----- GIVEN DATA -----
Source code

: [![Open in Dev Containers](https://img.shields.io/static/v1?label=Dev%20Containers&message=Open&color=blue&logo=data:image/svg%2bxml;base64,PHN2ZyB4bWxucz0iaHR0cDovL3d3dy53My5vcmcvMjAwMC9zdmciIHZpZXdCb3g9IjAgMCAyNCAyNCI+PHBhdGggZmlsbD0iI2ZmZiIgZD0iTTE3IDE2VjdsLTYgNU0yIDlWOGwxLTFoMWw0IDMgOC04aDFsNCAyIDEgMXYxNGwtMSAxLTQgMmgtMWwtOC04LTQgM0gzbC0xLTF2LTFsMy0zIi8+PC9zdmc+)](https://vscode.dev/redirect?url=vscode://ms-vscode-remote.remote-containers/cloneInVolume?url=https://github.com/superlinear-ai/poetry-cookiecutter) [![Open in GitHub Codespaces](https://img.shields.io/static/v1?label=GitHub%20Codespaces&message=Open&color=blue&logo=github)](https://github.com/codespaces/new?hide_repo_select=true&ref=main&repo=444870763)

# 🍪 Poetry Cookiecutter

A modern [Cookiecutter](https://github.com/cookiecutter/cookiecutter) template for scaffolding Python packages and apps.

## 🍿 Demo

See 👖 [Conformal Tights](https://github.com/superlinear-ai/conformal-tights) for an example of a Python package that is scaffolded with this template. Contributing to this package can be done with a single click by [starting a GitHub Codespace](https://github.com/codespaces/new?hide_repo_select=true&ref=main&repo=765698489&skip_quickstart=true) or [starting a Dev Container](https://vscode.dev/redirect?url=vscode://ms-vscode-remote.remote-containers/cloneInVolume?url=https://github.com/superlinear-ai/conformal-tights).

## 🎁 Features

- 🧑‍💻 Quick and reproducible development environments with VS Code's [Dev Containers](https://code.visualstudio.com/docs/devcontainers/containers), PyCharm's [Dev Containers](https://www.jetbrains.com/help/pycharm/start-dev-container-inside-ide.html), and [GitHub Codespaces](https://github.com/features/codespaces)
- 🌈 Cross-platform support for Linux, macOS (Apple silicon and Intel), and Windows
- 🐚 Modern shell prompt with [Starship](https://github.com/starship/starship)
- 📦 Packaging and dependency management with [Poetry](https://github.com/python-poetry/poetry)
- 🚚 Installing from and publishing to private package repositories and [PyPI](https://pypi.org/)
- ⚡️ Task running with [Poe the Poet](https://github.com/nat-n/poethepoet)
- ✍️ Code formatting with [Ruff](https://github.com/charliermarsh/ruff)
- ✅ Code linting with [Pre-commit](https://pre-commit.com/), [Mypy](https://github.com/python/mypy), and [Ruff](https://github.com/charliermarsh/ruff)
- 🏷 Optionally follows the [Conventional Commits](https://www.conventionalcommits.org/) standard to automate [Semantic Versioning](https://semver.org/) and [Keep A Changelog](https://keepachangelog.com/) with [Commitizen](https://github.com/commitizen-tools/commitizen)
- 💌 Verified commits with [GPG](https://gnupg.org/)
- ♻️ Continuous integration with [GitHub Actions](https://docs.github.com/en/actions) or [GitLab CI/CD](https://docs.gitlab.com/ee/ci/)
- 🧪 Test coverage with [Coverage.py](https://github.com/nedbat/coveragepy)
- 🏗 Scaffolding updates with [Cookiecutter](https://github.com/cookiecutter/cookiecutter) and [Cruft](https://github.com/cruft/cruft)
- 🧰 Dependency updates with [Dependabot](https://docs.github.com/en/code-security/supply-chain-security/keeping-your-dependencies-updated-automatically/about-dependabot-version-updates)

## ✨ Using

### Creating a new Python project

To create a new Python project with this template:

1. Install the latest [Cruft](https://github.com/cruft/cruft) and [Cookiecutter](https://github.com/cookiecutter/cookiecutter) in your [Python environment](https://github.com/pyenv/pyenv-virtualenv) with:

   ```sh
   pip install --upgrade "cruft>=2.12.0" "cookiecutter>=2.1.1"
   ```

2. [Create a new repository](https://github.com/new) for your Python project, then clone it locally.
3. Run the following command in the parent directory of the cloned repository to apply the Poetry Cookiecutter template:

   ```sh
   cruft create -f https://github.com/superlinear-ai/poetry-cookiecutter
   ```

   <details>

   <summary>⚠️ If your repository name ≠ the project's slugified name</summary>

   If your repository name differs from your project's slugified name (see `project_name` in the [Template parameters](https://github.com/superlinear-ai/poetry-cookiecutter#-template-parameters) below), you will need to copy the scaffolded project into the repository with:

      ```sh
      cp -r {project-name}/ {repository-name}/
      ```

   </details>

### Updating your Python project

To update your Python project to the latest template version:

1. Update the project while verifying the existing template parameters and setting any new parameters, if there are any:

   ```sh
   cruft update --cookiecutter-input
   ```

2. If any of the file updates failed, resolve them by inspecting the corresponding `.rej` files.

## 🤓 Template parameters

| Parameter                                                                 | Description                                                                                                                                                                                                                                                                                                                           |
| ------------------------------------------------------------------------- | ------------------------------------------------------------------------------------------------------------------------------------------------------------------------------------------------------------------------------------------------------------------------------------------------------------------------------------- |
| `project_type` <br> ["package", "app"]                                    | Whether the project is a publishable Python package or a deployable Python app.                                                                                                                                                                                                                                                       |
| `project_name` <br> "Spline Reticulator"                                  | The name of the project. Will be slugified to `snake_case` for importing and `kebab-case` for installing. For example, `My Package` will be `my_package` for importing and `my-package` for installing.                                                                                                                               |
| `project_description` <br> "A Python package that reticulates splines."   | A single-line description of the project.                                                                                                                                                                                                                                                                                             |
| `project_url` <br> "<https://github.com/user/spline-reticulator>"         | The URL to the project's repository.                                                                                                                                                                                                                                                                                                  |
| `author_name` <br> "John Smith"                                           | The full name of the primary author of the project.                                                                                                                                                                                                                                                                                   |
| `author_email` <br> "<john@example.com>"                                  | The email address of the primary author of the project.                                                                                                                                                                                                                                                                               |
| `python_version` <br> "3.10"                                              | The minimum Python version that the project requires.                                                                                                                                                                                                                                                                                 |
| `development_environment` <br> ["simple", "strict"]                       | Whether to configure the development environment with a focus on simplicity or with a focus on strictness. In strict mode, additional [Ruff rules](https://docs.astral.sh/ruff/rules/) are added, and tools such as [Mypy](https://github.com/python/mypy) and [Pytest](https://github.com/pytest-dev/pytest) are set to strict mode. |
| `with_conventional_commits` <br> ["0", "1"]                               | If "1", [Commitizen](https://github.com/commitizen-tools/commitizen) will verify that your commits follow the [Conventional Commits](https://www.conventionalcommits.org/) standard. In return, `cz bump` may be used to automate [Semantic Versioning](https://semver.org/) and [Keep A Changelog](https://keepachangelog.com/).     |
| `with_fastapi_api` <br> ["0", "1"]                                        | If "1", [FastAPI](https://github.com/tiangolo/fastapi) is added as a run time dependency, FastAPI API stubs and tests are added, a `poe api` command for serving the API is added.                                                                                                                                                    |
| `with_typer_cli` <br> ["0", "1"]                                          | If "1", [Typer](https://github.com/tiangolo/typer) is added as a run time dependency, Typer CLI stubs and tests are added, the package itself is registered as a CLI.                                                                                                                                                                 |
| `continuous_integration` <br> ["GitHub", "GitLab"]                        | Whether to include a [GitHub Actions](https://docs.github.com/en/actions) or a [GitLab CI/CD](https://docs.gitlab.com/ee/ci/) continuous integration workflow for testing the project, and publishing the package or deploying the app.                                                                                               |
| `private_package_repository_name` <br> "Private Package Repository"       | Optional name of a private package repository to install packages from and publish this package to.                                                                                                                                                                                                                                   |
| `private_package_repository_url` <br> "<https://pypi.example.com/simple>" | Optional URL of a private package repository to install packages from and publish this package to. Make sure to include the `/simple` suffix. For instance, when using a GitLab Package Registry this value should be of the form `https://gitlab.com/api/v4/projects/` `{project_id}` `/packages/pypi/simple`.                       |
-----
What lines above hold the word "stubs"? List them all.

| `with_fastapi_api` <br> ["0", "1"]                                        | If "1", [FastAPI](https://github.com/tiangolo/fastapi) is added as a run time dependency, FastAPI API stubs and tests are added, a `poe api` command for serving the API is added.                                                                                                                                                    |
| `with_typer_cli` <br> ["0", "1"]                                          | If "1", [Typer](https://github.com/tiangolo/typer) is added as a run time dependency, Typer CLI stubs and tests are added, the package itself is registered as a CLI.                                                                                                                                                                 |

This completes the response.